Ao mesmo tempo, o modelo reduz a complexidade operacional para empresas que já mantêm relacionamento bancário com a instituição. Em vez de lidar diretamente com o emissor da stablecoin, o cliente passa a acessar emissão e resgate dentro de uma estrutura bancária conhecida. Por consequência, processos de conformidade, custódia e liquidação podem ganhar mais fluidez.
Oferta de stablecoins em dólar se aproxima de US$ 300 bilhões
O movimento ocorre em um momento no qual o mercado de stablecoins deixou de ser um nicho. Dados da Artemis indicam que a oferta de stablecoins atreladas ao dólar praticamente dobrou nos últimos 24 meses. O montante saiu de cerca de US$ 160 bilhões para aproximadamente US$ 300 bilhões em julho de 2026.

Embora o USDT, da Tether, siga como líder do setor, o USDC permanece como a segunda maior stablecoin do mercado. Por isso, a parceria com o Standard Chartered ganha relevância. O banco está construindo acesso institucional em torno de um ativo que já possui escala relevante e presença consolidada entre empresas e participantes regulados.
Nos últimos meses, a oferta de USDC permaneceu na faixa entre US$ 70 bilhões e US$ 80 bilhões. Esse nível indica que a demanda pela stablecoin se manteve resiliente, mesmo com a entrada de novos emissores no segmento.

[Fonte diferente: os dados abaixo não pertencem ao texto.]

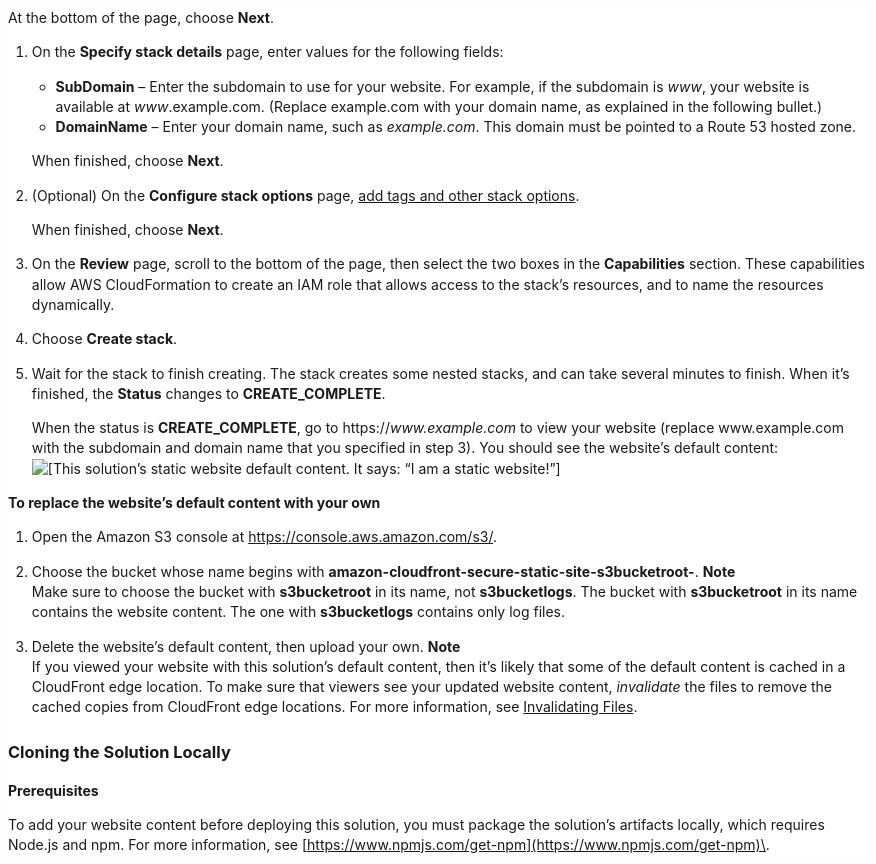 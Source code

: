    At the bottom of the page, choose **Next**\.

1. On the **Specify stack details** page, enter values for the following fields:
   + **SubDomain** – Enter the subdomain to use for your website\. For example, if the subdomain is *www*, your website is available at *www*\.example\.com\. \(Replace example\.com with your domain name, as explained in the following bullet\.\)
   + **DomainName** – Enter your domain name, such as *example\.com*\. This domain must be pointed to a Route 53 hosted zone\.

   When finished, choose **Next**\.

1. \(Optional\) On the **Configure stack options** page, [add tags and other stack options](https://docs.aws.amazon.com/AWSCloudFormation/latest/UserGuide/cfn-console-add-tags.html)\.

   When finished, choose **Next**\.

1. On the **Review** page, scroll to the bottom of the page, then select the two boxes in the **Capabilities** section\. These capabilities allow AWS CloudFormation to create an IAM role that allows access to the stack’s resources, and to name the resources dynamically\.

1. Choose **Create stack**\.

1. Wait for the stack to finish creating\. The stack creates some nested stacks, and can take several minutes to finish\. When it’s finished, the **Status** changes to **CREATE\_COMPLETE**\.

   When the status is **CREATE\_COMPLETE**, go to https://*www\.example\.com* to view your website \(replace www\.example\.com with the subdomain and domain name that you specified in step 3\)\. You should see the website’s default content:  
![\[This solution’s static website default content. It says: “I am a static website!”\]](http://docs.aws.amazon.com/AmazonCloudFront/latest/DeveloperGuide/images/cloudfront-secure-static-website-content.png)

**To replace the website’s default content with your own**

1. Open the Amazon S3 console at [https://console\.aws\.amazon\.com/s3/](https://console.aws.amazon.com/s3/)\.

1. Choose the bucket whose name begins with **amazon\-cloudfront\-secure\-static\-site\-s3bucketroot\-**\.
**Note**  
Make sure to choose the bucket with **s3bucketroot** in its name, not **s3bucketlogs**\. The bucket with **s3bucketroot** in its name contains the website content\. The one with **s3bucketlogs** contains only log files\.

1. Delete the website’s default content, then upload your own\.
**Note**  
If you viewed your website with this solution’s default content, then it’s likely that some of the default content is cached in a CloudFront edge location\. To make sure that viewers see your updated website content, *invalidate* the files to remove the cached copies from CloudFront edge locations\. For more information, see [Invalidating Files](Invalidation.md)\.

### Cloning the Solution Locally<a name="deploy-website-cloudformation-clone"></a>

**Prerequisites**

To add your website content before deploying this solution, you must package the solution’s artifacts locally, which requires Node\.js and npm\. For more information, see [https://www.npmjs.com/get-npm](https://www.npmjs.com/get-npm)\.
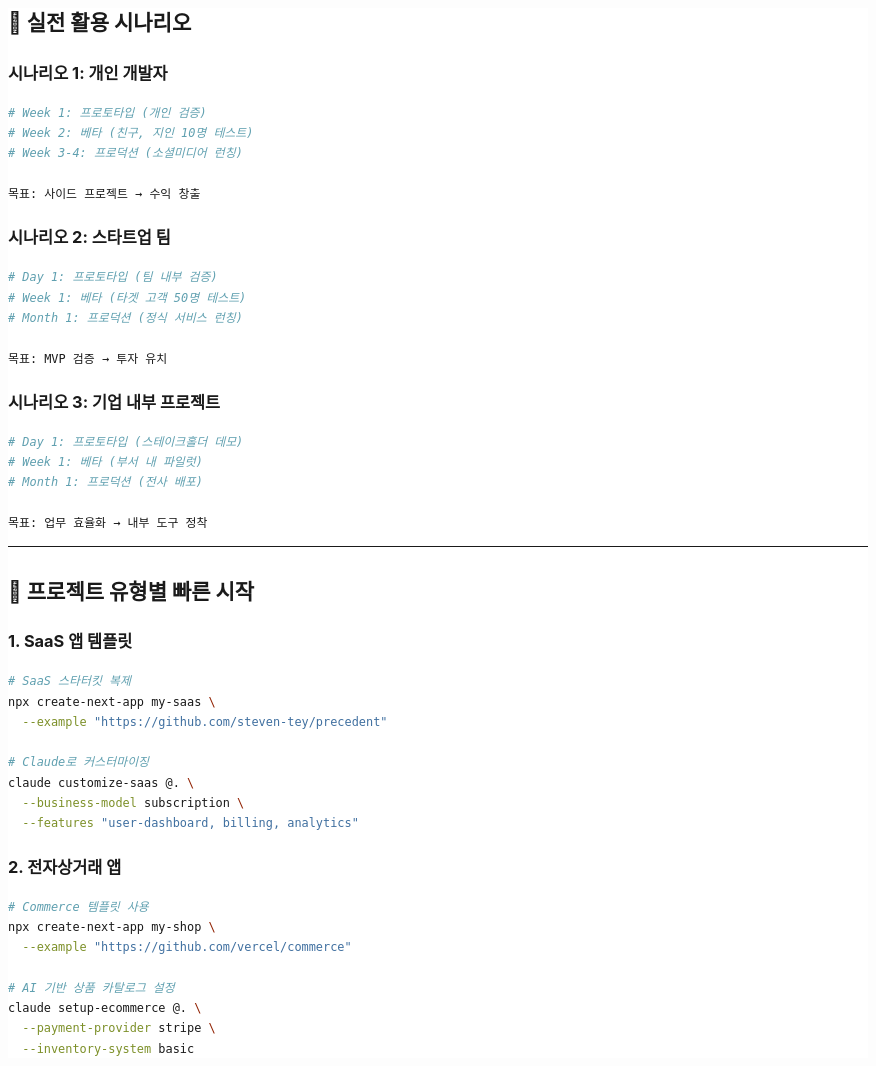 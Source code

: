 
## 🔧 실전 활용 시나리오

### 시나리오 1: 개인 개발자
```bash
# Week 1: 프로토타입 (개인 검증)
# Week 2: 베타 (친구, 지인 10명 테스트)
# Week 3-4: 프로덕션 (소셜미디어 런칭)

목표: 사이드 프로젝트 → 수익 창출
```

### 시나리오 2: 스타트업 팀
```bash
# Day 1: 프로토타입 (팀 내부 검증)
# Week 1: 베타 (타겟 고객 50명 테스트)  
# Month 1: 프로덕션 (정식 서비스 런칭)

목표: MVP 검증 → 투자 유치
```

### 시나리오 3: 기업 내부 프로젝트
```bash
# Day 1: 프로토타입 (스테이크홀더 데모)
# Week 1: 베타 (부서 내 파일럿)
# Month 1: 프로덕션 (전사 배포)

목표: 업무 효율화 → 내부 도구 정착
```

---

## 🎯 프로젝트 유형별 빠른 시작

### 1. SaaS 앱 템플릿
```bash
# SaaS 스타터킷 복제
npx create-next-app my-saas \
  --example "https://github.com/steven-tey/precedent"

# Claude로 커스터마이징
claude customize-saas @. \
  --business-model subscription \
  --features "user-dashboard, billing, analytics"
```

### 2. 전자상거래 앱
```bash
# Commerce 템플릿 사용
npx create-next-app my-shop \
  --example "https://github.com/vercel/commerce"

# AI 기반 상품 카탈로그 설정
claude setup-ecommerce @. \
  --payment-provider stripe \
  --inventory-system basic
```
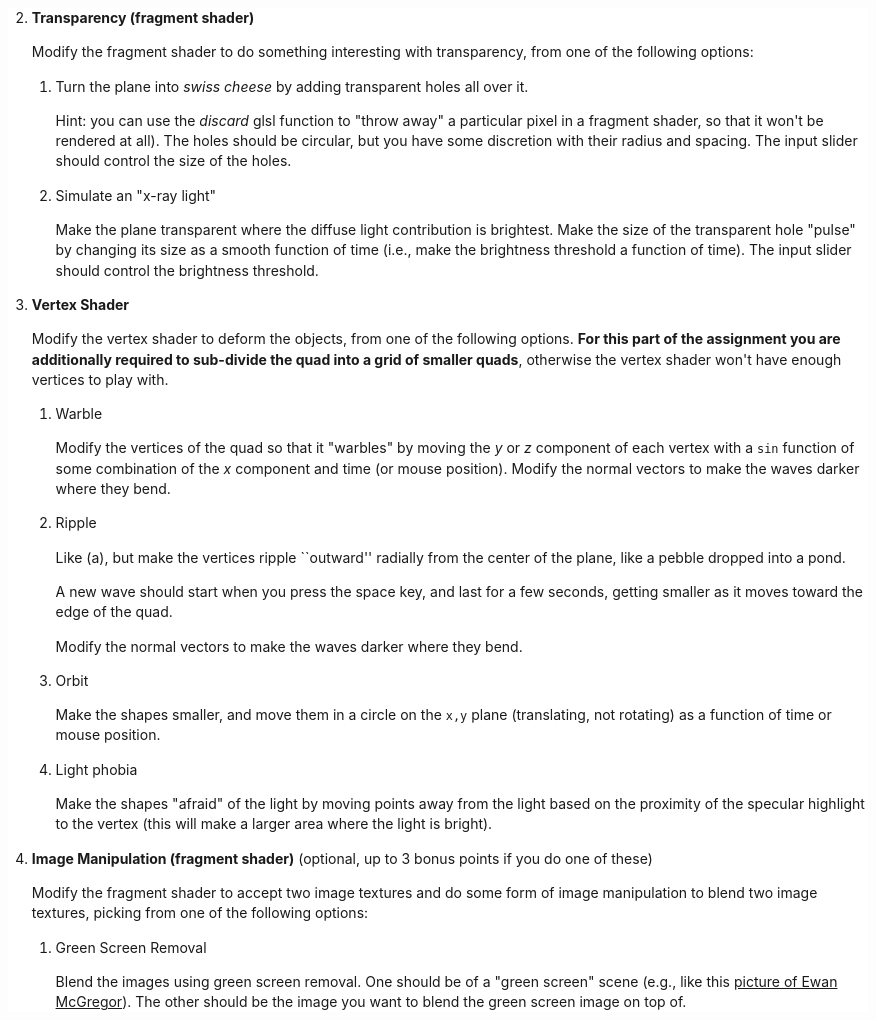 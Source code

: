 	
2. **Transparency (fragment shader)**

	Modify the fragment shader to do something interesting with transparency, from one of the following options:

    1. Turn the plane into *swiss cheese* by adding transparent holes all over it. 
	
	   Hint: you can use the *discard* glsl function to "throw away" a particular pixel in a fragment shader, so that it won't be rendered at all). The holes should be circular, but you have some discretion with their radius and spacing.  The input slider should control the size of the holes.
	
    2. Simulate an "x-ray light"
	
	   Make the plane transparent where the diffuse light contribution is brightest. Make the size of the transparent hole "pulse" by changing its size as a smooth function of time (i.e., make the brightness threshold a function of time).  The input slider should control the brightness threshold.
	 	
3. **Vertex Shader**

   Modify the vertex shader to deform the objects, from one of the following options. **For this part of the assignment you are additionally required to sub-divide the quad into a grid of smaller quads**, otherwise the vertex shader won't have enough vertices to play with.
	
   1. Warble

	  Modify the vertices of the quad so that it "warbles" by moving the *y* or *z* component of each vertex with a ```sin``` function of some 
	combination of the *x* component and time (or mouse position). Modify the normal vectors to make the waves darker where they bend.
	
   2. Ripple

	  Like (a), but make the vertices ripple ``outward'' radially from the center of the plane, like a pebble dropped into a pond. 
	  
      A new wave should start when you press the space key, and last for a few seconds, getting smaller as it moves toward the edge of the quad.
	
	  Modify the normal vectors to make the waves darker where they bend.
	
   3. Orbit

	  Make the shapes smaller, and move them in a circle on the ```x,y``` plane (translating, not rotating) as a function of time or mouse position.

   4. Light phobia

	  Make the shapes "afraid" of the light by moving points away from the light based on the proximity of the specular highlight to
	the vertex (this will make a larger area where the light is bright). 

4. **Image Manipulation (fragment shader)** (optional, up to 3 bonus points if you do one of these)

   Modify the fragment shader to accept two image textures and do some form of image manipulation to blend two image textures, picking from one of the following options:

   1. Green Screen Removal
	
      Blend the images using green screen removal.  One should be of a "green screen" scene (e.g., like this [picture of Ewan McGregor](http://www.justjared.com/photo-gallery/2777540/ewan-mcgregor-green-screen-fun-with-jimmy-fallon-12/fullsize/)). 
	  The other should be the image you want to blend the green screen image on top of.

Ainda assim, a Circle continua entre as empresas com maior capacidade de atrair integração com grandes instituições financeiras.
Parceria reforça aproximação entre bancos e ativos digitais
A parceria também reforça uma tendência mais ampla de aproximação entre bancos globais e infraestrutura de ativos digitais. Em vez de exigir que clientes institucionais operem diretamente com emissores de stablecoins, o modelo proposto pelo Standard Chartered centraliza o acesso em uma relação bancária já existente. Dessa maneira, o banco pode facilitar rotinas operacionais, exigências de conformidade e serviços de custódia.
Além disso, o anúncio mostra como o mercado institucional busca soluções mais integradas para dólar tokenizado. O foco já não está apenas na negociação de ativos, mas também na infraestrutura de emissão, resgate e eventual uso em pagamentos. Nesse cenário, o USDC passa a contar com um novo canal institucional em um momento no qual o mercado de stablecoins em dólar se aproxima de US$ 300 bilhões.
Por fim, a combinação entre escala de mercado, integração bancária e potencial de expansão internacional fortalece a posição do USDC entre os principais ativos do setor. Se a iniciativa avançar para outros mercados, o projeto poderá ampliar a presença da stablecoin em operações institucionais e, eventualmente, em fluxos mais amplos de pagamentos globais.